Among properties that we identify as having at least one rent-stabilized unit, the rise in distress is even higher over the last number of years, at 435%.This sharp increase in distress in likely rent-stabilized properties is particularly important because it’s part of forming the answer to why this shift might be happening. In general, we think of this rise in distress as having to do with three separate trends over the last few years, described on the slide above. First, even by the end of 2018, real estate participants were talking about the “end of the real estate cycle”, meaning that the prior decade post the 2008 Global Financial Crisis had seen a sustained run-up in speculation on ever-rising asset values in rental housing in NYC. In other words, investors were expecting this wave to slow at some point, noting that real estate markets often function cyclically. The second trend that impacted this shift was a number of pro-tenant reforms, specifically the Housing Stability and Tenant Protection Act, passed in June 2019. This probably built on top of those cyclical expectations and added to a sense that values would not continue to rise, as business plans predicated in particular on quick turnover of rent-stabilized tenants became unfeasible. And finally, of course, is the pandemic, and the immense amount of uncertainty and disruption it brought.

 

All of that together led to an environment where, there seems to have been a higher frequency of landlords either unwilling or unable to keep up with their responsibilities to their tenants and the city, instead cutting corners in ways that show up in higher BIP figures.
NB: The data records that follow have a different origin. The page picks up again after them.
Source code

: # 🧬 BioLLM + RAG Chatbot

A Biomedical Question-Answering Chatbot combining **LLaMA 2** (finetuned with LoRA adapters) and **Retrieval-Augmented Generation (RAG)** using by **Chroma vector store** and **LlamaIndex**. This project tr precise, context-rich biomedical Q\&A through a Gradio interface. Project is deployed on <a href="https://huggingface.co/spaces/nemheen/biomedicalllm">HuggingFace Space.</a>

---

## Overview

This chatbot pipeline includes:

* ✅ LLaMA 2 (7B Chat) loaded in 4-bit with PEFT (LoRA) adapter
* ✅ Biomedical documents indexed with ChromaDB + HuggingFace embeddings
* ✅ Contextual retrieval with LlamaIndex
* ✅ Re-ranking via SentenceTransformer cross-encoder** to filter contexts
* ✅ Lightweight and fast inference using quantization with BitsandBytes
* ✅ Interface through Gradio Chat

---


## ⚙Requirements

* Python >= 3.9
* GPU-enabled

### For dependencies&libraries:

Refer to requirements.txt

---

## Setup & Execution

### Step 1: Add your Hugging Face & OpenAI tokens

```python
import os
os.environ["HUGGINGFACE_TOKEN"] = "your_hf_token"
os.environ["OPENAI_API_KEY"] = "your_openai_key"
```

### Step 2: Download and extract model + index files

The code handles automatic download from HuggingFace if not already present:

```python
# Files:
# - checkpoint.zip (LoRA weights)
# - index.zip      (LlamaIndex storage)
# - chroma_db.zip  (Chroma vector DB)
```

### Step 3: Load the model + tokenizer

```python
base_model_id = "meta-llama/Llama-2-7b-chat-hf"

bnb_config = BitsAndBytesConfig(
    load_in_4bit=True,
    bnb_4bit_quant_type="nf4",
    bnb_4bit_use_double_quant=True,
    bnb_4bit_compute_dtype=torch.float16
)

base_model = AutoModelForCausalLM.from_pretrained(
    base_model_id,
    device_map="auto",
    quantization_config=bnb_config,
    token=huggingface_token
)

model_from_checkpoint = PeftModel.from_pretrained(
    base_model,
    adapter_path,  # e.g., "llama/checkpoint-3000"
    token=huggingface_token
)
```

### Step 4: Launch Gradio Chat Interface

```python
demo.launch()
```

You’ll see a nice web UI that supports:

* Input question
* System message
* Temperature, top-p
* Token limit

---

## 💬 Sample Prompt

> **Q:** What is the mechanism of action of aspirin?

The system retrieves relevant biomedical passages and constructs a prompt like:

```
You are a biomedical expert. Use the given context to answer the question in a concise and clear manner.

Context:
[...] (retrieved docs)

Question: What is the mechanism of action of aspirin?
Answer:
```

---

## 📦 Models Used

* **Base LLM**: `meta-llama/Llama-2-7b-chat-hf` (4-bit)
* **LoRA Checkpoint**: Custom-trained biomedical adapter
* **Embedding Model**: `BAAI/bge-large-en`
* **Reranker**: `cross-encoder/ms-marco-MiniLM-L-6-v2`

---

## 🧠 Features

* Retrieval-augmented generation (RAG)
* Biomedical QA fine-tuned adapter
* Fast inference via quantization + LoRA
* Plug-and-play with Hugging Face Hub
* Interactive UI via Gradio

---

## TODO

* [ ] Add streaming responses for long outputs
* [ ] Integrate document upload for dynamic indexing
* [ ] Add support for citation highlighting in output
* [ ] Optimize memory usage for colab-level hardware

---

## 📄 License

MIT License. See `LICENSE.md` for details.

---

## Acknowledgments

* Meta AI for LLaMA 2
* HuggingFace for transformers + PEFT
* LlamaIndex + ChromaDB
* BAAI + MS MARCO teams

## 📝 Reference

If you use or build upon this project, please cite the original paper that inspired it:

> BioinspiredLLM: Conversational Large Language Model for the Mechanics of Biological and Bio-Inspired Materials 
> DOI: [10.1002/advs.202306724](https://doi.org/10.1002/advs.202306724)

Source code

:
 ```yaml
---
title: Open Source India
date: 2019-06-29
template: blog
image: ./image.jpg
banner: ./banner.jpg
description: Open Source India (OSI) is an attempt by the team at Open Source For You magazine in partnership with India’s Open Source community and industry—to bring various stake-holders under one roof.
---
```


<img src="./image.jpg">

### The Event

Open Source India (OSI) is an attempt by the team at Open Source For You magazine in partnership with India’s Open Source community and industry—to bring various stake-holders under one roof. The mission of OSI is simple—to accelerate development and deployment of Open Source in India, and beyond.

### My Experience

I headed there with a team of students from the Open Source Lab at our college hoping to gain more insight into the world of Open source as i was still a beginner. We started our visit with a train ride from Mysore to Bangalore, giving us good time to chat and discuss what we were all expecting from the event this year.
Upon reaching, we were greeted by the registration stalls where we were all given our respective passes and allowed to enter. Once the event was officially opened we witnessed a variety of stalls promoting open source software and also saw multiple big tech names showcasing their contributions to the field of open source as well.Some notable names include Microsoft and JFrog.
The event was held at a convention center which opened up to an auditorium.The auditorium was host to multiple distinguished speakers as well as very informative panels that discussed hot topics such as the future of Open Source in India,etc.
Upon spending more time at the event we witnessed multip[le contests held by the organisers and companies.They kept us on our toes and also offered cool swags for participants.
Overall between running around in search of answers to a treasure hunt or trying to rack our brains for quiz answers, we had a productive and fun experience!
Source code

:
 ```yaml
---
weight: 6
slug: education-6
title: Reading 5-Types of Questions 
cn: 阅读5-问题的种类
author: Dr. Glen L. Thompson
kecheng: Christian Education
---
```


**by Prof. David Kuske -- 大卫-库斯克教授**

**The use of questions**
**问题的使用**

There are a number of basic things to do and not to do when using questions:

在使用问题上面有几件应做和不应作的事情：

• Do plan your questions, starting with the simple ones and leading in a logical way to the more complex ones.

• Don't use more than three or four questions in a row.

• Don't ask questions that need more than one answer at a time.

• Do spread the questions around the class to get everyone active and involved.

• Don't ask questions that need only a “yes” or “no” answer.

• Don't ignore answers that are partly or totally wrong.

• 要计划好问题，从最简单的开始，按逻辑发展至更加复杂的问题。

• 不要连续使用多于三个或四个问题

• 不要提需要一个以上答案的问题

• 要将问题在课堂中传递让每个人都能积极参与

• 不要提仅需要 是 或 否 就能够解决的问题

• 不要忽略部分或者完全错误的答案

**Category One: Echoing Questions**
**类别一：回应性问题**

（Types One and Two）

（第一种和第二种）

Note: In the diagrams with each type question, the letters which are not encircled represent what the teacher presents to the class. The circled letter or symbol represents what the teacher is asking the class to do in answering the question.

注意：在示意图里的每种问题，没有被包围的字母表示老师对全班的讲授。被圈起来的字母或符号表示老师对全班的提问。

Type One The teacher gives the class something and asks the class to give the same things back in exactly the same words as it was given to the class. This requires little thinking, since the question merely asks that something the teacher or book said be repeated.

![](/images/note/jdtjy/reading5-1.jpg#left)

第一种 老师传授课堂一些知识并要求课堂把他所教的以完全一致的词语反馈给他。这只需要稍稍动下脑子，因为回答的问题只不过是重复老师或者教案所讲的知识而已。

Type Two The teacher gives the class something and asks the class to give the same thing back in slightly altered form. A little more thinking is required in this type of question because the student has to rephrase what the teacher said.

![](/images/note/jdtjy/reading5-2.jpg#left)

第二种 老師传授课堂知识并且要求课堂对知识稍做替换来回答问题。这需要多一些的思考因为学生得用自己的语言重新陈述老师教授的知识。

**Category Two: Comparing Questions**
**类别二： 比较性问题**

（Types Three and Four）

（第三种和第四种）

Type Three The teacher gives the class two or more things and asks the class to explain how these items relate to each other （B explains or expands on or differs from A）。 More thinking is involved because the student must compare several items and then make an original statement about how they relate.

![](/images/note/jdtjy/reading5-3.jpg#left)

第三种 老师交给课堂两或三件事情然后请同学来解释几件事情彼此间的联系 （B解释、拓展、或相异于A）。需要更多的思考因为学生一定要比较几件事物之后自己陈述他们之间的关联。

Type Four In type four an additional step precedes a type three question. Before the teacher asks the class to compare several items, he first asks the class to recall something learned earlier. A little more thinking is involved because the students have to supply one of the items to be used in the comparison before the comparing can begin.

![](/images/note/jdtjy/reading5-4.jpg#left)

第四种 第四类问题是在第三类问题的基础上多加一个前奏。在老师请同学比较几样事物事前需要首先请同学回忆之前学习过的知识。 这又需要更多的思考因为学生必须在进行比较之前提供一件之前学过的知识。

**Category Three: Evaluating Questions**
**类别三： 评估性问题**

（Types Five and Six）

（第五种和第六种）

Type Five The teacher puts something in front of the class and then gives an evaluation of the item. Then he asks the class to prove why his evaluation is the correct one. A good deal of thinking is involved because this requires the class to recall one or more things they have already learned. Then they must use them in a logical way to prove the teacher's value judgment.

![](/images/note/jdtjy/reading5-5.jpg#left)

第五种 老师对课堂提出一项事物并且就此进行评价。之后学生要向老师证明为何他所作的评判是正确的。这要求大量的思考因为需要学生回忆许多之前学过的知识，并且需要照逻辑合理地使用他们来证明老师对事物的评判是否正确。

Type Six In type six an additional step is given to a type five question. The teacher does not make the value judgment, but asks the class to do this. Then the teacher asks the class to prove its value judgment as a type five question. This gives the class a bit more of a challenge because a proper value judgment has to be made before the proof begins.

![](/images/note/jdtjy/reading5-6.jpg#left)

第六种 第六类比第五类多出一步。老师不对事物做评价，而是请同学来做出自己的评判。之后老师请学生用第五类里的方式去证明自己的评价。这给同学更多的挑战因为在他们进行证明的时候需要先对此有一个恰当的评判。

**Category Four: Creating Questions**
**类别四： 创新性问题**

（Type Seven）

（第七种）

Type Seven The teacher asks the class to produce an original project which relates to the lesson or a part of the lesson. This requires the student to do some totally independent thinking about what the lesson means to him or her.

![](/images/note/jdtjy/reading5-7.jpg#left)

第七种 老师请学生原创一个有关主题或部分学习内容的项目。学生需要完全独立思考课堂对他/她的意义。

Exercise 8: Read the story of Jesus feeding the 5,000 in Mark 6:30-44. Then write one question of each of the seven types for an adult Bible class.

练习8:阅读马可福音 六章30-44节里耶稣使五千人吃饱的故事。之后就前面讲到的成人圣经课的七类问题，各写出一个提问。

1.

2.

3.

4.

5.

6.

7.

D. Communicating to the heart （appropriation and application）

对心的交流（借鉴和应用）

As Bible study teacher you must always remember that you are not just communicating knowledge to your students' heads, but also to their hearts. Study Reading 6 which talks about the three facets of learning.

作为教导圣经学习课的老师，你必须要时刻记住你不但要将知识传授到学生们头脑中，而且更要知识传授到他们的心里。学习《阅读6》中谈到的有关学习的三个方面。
Because of that, we at UNHP think it is critical to think about the role of lenders and financial institutions in the past and present of the NYC multifamily housing market. Lenders are not landlords or the city, and it’s important to note that they can’t solve everything. But at the same time, lenders have been active participants in the last decade of rising asset values, via mortgage originations at ever-rising debt levels, and banks need to both take account of that past participation and consider how they can be part of the solution if distress levels continue to rise.

 

To help fill out the picture that was described by rising distress levels in the last slide, the following slide in our presentation contained two charts, focusing on the market for rent-stabilized housing. To the left on the below slide, one can see the median per unit sales price by geographies — looking at the Bronx, Brooklyn, Upper Manhattan, and Queens, from 2008 through 2022. And then to the right on the below slide, one can see the total sales volume for that same universe of rent-stabilized properties over that same period and those same geographies.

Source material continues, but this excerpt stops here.